The remaining open work USB-C DisplayPort Alt Mode, NPU mainline drivers, OP-TEE secure execution is publicly tracked across six GitHub repositories, with PCB layouts, Gerber files, BOMs, and STEP files already available. The Altium 365 schematic space was inaccessible at the time of XDA's reporting, though the other materials are live, XDA confirmed. Publishing the open issues alongside the hardware files is the clearest signal that the openness commitment is operational rather than marketing language.
What to watch next
Three things are simultaneously true: the networking hardware and mainline kernel work are real; the software that makes the device worth buying over any other ARM board hasn't been built; and the announcement is structured as a developer call, with Flipper explicitly asking contributors to help with NPU kernel work, Flipper OS profile support, and satellite M.2 module selection, ZDNet reported.
Pricing is a stated aspiration, not a confirmed figure. Flipper says it will "do our best" to keep the base configuration without a cellular module under $350, XDA reported. A Kickstarter is planned for later in 2026, with no campaign details disclosed.

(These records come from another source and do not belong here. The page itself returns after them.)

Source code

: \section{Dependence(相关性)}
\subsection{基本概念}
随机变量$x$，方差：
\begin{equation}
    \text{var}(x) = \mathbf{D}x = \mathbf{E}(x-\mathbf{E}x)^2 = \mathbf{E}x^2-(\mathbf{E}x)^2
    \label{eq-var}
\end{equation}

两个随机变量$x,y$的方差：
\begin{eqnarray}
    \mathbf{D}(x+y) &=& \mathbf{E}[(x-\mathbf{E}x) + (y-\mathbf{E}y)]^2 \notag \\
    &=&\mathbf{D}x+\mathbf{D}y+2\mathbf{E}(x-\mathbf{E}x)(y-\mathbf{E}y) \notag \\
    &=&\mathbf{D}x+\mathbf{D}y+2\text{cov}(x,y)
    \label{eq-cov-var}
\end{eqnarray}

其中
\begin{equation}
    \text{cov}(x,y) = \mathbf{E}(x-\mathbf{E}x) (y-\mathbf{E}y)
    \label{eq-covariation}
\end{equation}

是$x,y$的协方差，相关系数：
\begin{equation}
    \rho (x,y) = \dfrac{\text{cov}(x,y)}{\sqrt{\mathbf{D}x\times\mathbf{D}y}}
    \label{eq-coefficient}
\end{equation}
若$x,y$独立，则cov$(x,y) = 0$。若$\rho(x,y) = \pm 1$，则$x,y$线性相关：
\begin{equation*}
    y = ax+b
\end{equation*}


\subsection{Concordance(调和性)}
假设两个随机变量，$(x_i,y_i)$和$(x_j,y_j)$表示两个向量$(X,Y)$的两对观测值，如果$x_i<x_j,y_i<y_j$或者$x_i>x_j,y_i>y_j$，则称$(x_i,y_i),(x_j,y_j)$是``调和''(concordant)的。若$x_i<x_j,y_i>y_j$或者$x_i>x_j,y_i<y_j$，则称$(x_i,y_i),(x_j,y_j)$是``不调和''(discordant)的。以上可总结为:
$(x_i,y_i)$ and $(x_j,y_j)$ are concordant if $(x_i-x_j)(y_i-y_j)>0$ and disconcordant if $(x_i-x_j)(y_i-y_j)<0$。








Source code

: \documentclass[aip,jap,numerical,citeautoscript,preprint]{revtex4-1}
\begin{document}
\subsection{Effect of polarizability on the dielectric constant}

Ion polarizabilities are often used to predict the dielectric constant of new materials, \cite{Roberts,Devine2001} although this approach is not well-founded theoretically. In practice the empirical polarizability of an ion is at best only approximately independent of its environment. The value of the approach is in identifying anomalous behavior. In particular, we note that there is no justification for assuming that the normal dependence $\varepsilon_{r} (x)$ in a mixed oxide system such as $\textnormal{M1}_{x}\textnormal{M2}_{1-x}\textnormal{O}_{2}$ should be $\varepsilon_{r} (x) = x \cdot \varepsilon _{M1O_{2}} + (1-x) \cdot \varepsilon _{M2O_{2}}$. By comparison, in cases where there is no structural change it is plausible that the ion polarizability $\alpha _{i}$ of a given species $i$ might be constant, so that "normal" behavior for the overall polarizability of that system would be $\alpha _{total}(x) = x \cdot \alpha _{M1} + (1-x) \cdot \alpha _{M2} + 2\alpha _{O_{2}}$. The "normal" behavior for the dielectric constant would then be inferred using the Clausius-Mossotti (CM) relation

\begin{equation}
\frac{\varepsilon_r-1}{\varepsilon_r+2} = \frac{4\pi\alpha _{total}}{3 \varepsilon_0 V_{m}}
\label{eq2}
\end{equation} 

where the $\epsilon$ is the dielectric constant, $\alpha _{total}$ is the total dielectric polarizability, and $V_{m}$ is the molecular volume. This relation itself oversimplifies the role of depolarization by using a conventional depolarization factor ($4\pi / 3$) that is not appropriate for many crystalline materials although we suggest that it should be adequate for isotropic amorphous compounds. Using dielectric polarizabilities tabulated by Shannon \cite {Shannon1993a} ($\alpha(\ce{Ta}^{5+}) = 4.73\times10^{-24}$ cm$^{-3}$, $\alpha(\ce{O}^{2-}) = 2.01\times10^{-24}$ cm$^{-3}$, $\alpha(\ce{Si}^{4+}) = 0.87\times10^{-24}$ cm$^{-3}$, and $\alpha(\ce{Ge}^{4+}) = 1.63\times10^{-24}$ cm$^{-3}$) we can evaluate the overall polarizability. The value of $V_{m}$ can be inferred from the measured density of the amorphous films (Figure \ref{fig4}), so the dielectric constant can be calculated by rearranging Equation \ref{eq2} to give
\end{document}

Zhovner's own blog post closes with an unusually direct admission: "There's a lot of uncertainty in this project, along with technical challenges and financial risks (like the current RAM chip crisis)," XDA noted.
Prototypes exist. The PCB is on its second major revision. Flipper is hiring around the project. The hardware ambition is credible the rest is still being built, in public, with help requested.